If I'm understanding correctly you just have the basic tube behind the overflow that points straight up. Try a Durso standpipe if that is the case. I'm using them on my 120 and they have solved all of my problems. They don't gurgle, the water level remains constant and if you have a power outage water will not drain into your sump.

Here's a couple pics of mine. 120 gallon (4x2x2), durso stand pipe, dual 1.25" drains, Pondmaster 2400gph pump and dual 3/4" inlets.

BTW.. forgive the messy tank, it was a SW that I'm converting to FW and I'm still in the testing / assembling phase 










In this pic, notice where the water level is.. my water level remains constant at that spot whether I increase or decrease the amount of flow from my pump.


----------



## cobrafox46 (Jun 2, 2008)

mudfrog said:


> If I'm understanding correctly you just have the basic tube behind the overflow that points straight up. Try a Durso standpipe if that is the case. I'm using them on my 120 and they have solved all of my problems. They don't gurgle, the water level remains constant and if you have a power outage water will not drain into your sump.


Mine is similiar but has a hose out the top to adjust water level with but it will not stay constant anymore. It did for about 1 1/2 months but just started actng up. Here are some pics. It has 2 pipes putting water back in the tank.
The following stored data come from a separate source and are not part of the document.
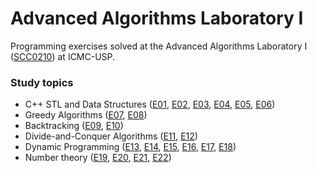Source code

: # Advanced Algorithms Laboratory I

Programming exercises solved at the Advanced Algorithms Laboratory I ([SCC0210](https://uspdigital.usp.br/jupiterweb/obterDisciplina?nomdis=&sgldis=scc0210)) at ICMC-USP.

### Study topics
- C++ STL and Data Structures ([E01](/E01/), [E02](/E02/), [E03](/E03/), [E04](/E04/), [E05](/E05/), [E06](/E06/))
- Greedy Algorithms ([E07](/E07/), [E08](/E08/))
- Backtracking ([E09](/E09/), [E10](/E10/))
- Divide-and-Conquer Algorithms ([E11](/E11/), [E12](/E12/))
- Dynamic Programming ([E13](/E13/), [E14](/E14/), [E15](/E15/), [E16](/E16/), [E17](/E17/), [E18](/E18/))
- Number theory ([E19](/E19/), [E20](/E20/), [E21](/E21/), [E22](/E22/))
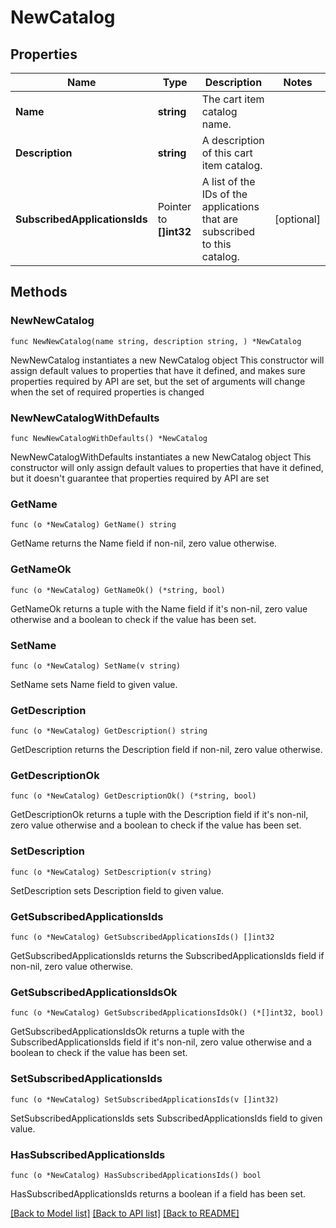 # NewCatalog

## Properties

Name | Type | Description | Notes
------------ | ------------- | ------------- | -------------
**Name** | **string** | The cart item catalog name. | 
**Description** | **string** | A description of this cart item catalog. | 
**SubscribedApplicationsIds** | Pointer to **[]int32** | A list of the IDs of the applications that are subscribed to this catalog. | [optional] 

## Methods

### NewNewCatalog

`func NewNewCatalog(name string, description string, ) *NewCatalog`

NewNewCatalog instantiates a new NewCatalog object
This constructor will assign default values to properties that have it defined,
and makes sure properties required by API are set, but the set of arguments
will change when the set of required properties is changed

### NewNewCatalogWithDefaults

`func NewNewCatalogWithDefaults() *NewCatalog`

NewNewCatalogWithDefaults instantiates a new NewCatalog object
This constructor will only assign default values to properties that have it defined,
but it doesn't guarantee that properties required by API are set

### GetName

`func (o *NewCatalog) GetName() string`

GetName returns the Name field if non-nil, zero value otherwise.

### GetNameOk

`func (o *NewCatalog) GetNameOk() (*string, bool)`

GetNameOk returns a tuple with the Name field if it's non-nil, zero value otherwise
and a boolean to check if the value has been set.

### SetName

`func (o *NewCatalog) SetName(v string)`

SetName sets Name field to given value.


### GetDescription

`func (o *NewCatalog) GetDescription() string`

GetDescription returns the Description field if non-nil, zero value otherwise.

### GetDescriptionOk

`func (o *NewCatalog) GetDescriptionOk() (*string, bool)`

GetDescriptionOk returns a tuple with the Description field if it's non-nil, zero value otherwise
and a boolean to check if the value has been set.

### SetDescription

`func (o *NewCatalog) SetDescription(v string)`

SetDescription sets Description field to given value.


### GetSubscribedApplicationsIds

`func (o *NewCatalog) GetSubscribedApplicationsIds() []int32`

GetSubscribedApplicationsIds returns the SubscribedApplicationsIds field if non-nil, zero value otherwise.

### GetSubscribedApplicationsIdsOk

`func (o *NewCatalog) GetSubscribedApplicationsIdsOk() (*[]int32, bool)`

GetSubscribedApplicationsIdsOk returns a tuple with the SubscribedApplicationsIds field if it's non-nil, zero value otherwise
and a boolean to check if the value has been set.

### SetSubscribedApplicationsIds

`func (o *NewCatalog) SetSubscribedApplicationsIds(v []int32)`

SetSubscribedApplicationsIds sets SubscribedApplicationsIds field to given value.

### HasSubscribedApplicationsIds

`func (o *NewCatalog) HasSubscribedApplicationsIds() bool`

HasSubscribedApplicationsIds returns a boolean if a field has been set.


[[Back to Model list]](../README.md#documentation-for-models) [[Back to API list]](../README.md#documentation-for-api-endpoints) [[Back to README]](../README.md)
When I pull the hose out it will stay constant for a while but the pump runs out of water and starts shooting bubbles.


----------



## mudfrog (Nov 2, 2007)

Ok, maybe the hole in your cap is too large and it's allowing too much suction, I'd try getting a new cap and slowly drilling multiple holes until the flow is correct. I can't remember what size hole I used but it was small and it only took two small holes. What size pipe are you using for the standpipe?


----------



## assclown (Dec 12, 2005)

ive never cared for that setup....too much room for guessing water flow

i drilled the back of my tank and plumbed in 1" pvc down to my sump and have used overflow boxes


----------